THIS OPINION HAS NO PRECEDENTIAL VALUE.  IT SHOULD NOT BE CITED OR RELIED ON AS PRECEDENT IN ANY PROCEEDING EXCEPT AS PROVIDED BY RULE 268(d)(2), SCACR.

THE STATE OF SOUTH CAROLINA
In The Court of Appeals

The State, Respondent,

v.

Kevin M. Youngblood, Appellant.


Appeal From Richland County
Kenneth G. Goode, Circuit Court Judge


Unpublished Opinion No.  2010-UP-403
Submitted September 1, 2010 – Filed September 16, 2010


AFFIRMED


Appellate Defender LaNelle C. DuRant, of Columbia, for Appellant.
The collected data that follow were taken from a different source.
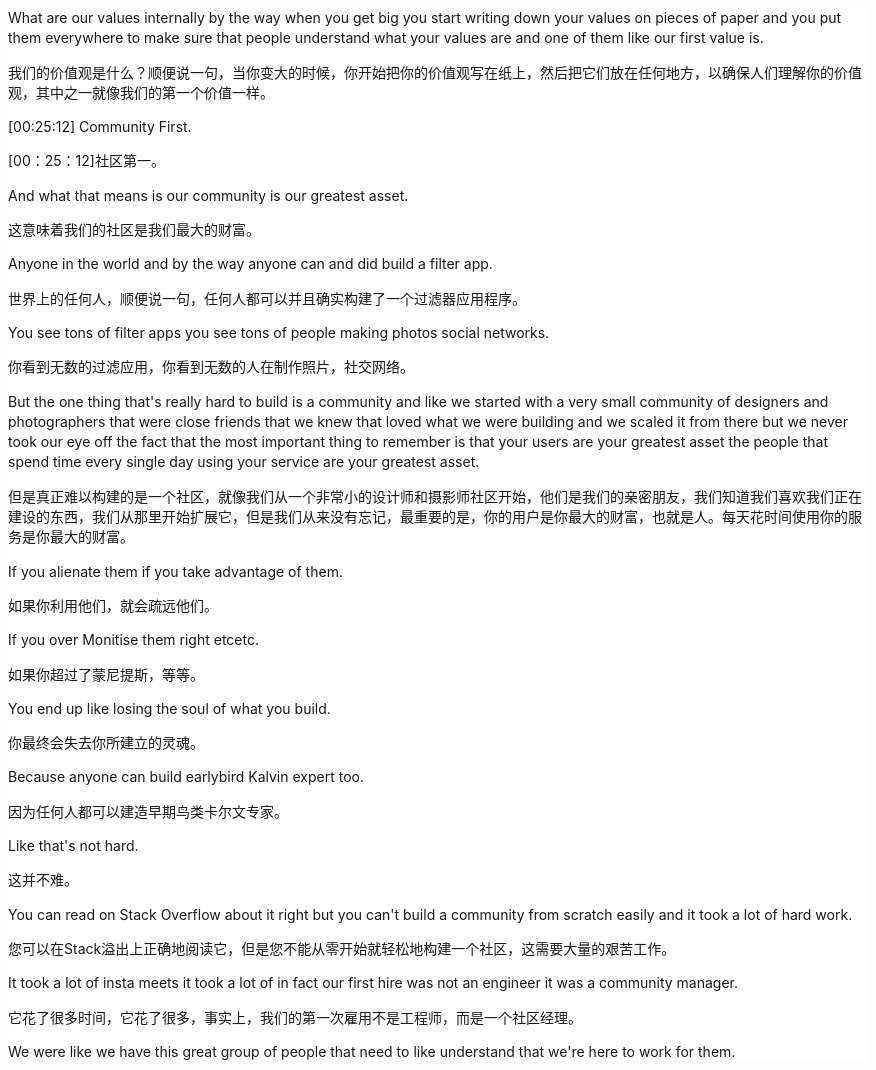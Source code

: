 What are our values internally by the way when you get big you start writing down your values on pieces of paper and you put them everywhere to make sure that people understand what your values are and one of them like our first value is.

我们的价值观是什么？顺便说一句，当你变大的时候，你开始把你的价值观写在纸上，然后把它们放在任何地方，以确保人们理解你的价值观，其中之一就像我们的第一个价值一样。

\[00:25:12\] Community First.

[00：25：12]社区第一。

And what that means is our community is our greatest asset.

这意味着我们的社区是我们最大的财富。

Anyone in the world and by the way anyone can and did build a filter app.

世界上的任何人，顺便说一句，任何人都可以并且确实构建了一个过滤器应用程序。

You see tons of filter apps you see tons of people making photos social networks.

你看到无数的过滤应用，你看到无数的人在制作照片，社交网络。

But the one thing that\'s really hard to build is a community and like we started with a very small community of designers and photographers that were close friends that we knew that loved what we were building and we scaled it from there but we never took our eye off the fact that the most important thing to remember is that your users are your greatest asset the people that spend time every single day using your service are your greatest asset.

但是真正难以构建的是一个社区，就像我们从一个非常小的设计师和摄影师社区开始，他们是我们的亲密朋友，我们知道我们喜欢我们正在建设的东西，我们从那里开始扩展它，但是我们从来没有忘记，最重要的是，你的用户是你最大的财富，也就是人。每天花时间使用你的服务是你最大的财富。

If you alienate them if you take advantage of them.

如果你利用他们，就会疏远他们。

If you over Monitise them right etcetc.

如果你超过了蒙尼提斯，等等。

You end up like losing the soul of what you build.

你最终会失去你所建立的灵魂。

Because anyone can build earlybird Kalvin expert too.

因为任何人都可以建造早期鸟类卡尔文专家。

Like that\'s not hard.

这并不难。

You can read on Stack Overflow about it right but you can\'t build a community from scratch easily and it took a lot of hard work.

您可以在Stack溢出上正确地阅读它，但是您不能从零开始就轻松地构建一个社区，这需要大量的艰苦工作。

It took a lot of insta meets it took a lot of in fact our first hire was not an engineer it was a community manager.

它花了很多时间，它花了很多，事实上，我们的第一次雇用不是工程师，而是一个社区经理。

We were like we have this great group of people that need to like understand that we\'re here to work for them.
Attorney General Henry Dargan McMaster, Chief Deputy Attorney General John W. McIntosh,  Assistant Attorney General Deborah R.J. Shupe, Assistant Attorney General Megan B. Wines, and Assistant Attorney General William M. Blitch, all of Columbia, for Respondent.

PER CURIAM: Kevin M. Youngblood pled guilty to criminal solicitation of a minor and was sentenced to eighteen months' imprisonment.  On appeal, Youngblood argues the trial court violated his constitutional rights by requiring him to register as a sex offender.  We affirm[1] pursuant to Rule 220(b)(1), SCACR, and the following authority:  Hendrix v. Taylor, 353 S.C. 542, 550-552, 579 S.E.2d 320, 324-25 (2003) (holding the sex offender registry does violate the defendant's due process and equal protection rights); Williams v. State, 378 S.C. 511, 515-16, 662 S.E.2d 615, 617-18 (Ct. App. 2008) (holding the South Carolina Sex Offender Registry Act "is not so punitive in purpose or effect as to constitute a criminal penalty" and finding instead the registration requirement to be a collateral consequence of the defendant's sentence).

AFFIRMED.

FEW, C.J., HUFF and GEATHERS, JJ., concur.


[1]  We decide this case without oral argument pursuant to Rule 215, SCACR.